DiAna’s Hair Ego. 1990. USA. Directed by Ellen Spiro. Digital projection. Digital preservation courtesy of the filmmaker. 29 min.
Meet DiAna DiAna, a cosmetologist in Columbia, South Carolina, who personally oversees the education of her tight-knit black community on AIDS transmission and safer sex. DiAna and her partner, Dr. Bambi Sumpter (Gaddist), turn their beauty salon into the primary hub for the South Carolina AIDS Education Network (SCAEN). The reach of DiAna and her partner is astounding: they host Tupperware parties where they graphically detail safer sex practices with elders, they keep a permanently accessible basket of condoms for customers, and they weather the resistance from the conservative powers that be in their town. Ellen Spiro’s marvelous, inspiring portrait of DiAna’s life and work is a vivid record of heroism in action.
Tongues Untied. 1989. USA. Directed by Marlon Riggs. Digital projection. Digital restoration. 55 min.

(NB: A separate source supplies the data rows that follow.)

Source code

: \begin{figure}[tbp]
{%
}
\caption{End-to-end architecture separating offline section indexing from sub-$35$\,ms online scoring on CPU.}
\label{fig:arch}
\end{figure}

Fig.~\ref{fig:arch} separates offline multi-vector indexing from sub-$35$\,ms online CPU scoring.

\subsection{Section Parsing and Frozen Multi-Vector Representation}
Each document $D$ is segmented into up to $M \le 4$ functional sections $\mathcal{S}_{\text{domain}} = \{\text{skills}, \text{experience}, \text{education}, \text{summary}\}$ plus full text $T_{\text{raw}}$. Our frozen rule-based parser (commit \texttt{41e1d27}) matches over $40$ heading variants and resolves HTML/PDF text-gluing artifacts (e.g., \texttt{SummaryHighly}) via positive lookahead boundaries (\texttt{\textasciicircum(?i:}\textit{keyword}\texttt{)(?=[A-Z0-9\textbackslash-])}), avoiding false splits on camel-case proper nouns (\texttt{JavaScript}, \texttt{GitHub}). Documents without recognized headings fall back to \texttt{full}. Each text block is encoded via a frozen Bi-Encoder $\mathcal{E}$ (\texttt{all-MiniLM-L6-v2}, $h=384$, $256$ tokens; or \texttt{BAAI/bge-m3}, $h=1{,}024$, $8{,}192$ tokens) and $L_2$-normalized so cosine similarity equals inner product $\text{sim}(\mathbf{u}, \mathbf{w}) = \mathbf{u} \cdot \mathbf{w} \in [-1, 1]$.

“Black men loving black men is the revolutionary act.” DiAna’s Hair Ego is paired (as it often has been historically) with Marlon Riggs’s 1989 masterwork and radical manifesto, Tongues Untied. Riggs works with poet Essex Hemphill to create a kaleidoscopic image of queer blackness in America, before deliberately and systemically dismantling the limiting constructions of its perception; no one in Tongues Untied is invulnerable. Hemphill’s poems also address the AIDS crisis directly: The title of this series is derived from one of his eloquent requiems, “Now we think as we fuck. This nut might kill. This kiss could turn to stone.” Riggs and Hemphill speak directly and offer an optimistic gesture to the national populace (the video was shown on PBS in 1991): the opportunity to listen.